──────── EXERCISE INPUT ────────

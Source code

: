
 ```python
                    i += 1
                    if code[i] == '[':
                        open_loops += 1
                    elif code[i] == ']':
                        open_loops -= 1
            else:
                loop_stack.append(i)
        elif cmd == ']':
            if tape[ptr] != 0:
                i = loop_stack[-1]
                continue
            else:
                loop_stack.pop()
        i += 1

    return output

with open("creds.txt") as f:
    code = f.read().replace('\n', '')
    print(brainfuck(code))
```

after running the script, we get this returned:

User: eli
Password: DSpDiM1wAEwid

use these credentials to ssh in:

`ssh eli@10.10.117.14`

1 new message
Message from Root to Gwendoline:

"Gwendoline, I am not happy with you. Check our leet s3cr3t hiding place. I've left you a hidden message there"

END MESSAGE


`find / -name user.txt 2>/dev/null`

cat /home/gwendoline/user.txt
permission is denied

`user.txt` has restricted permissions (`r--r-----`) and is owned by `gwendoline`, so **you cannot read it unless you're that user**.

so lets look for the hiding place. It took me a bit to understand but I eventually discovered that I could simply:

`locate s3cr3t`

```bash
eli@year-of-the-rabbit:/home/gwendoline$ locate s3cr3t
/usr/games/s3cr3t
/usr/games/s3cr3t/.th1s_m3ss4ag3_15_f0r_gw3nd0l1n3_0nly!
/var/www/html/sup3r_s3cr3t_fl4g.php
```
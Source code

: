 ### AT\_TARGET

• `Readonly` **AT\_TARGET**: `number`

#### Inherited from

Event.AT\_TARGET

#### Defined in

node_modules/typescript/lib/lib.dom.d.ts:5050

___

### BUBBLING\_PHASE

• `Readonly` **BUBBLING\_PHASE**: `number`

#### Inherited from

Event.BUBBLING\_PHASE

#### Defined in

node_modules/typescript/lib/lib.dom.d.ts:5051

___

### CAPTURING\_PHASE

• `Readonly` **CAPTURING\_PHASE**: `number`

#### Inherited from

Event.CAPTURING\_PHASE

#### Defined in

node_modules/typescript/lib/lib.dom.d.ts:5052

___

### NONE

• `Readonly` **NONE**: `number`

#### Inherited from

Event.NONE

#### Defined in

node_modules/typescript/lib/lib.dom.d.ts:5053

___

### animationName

────────

WHAT YOU SHOULD DO: Check every line of the data above for the string "Readonly", and copy those that have it.

REPLY TO THE EXERCISE:
• `Readonly` **AT\_TARGET**: `number`
• `Readonly` **BUBBLING\_PHASE**: `number`
• `Readonly` **CAPTURING\_PHASE**: `number`
• `Readonly` **NONE**: `number`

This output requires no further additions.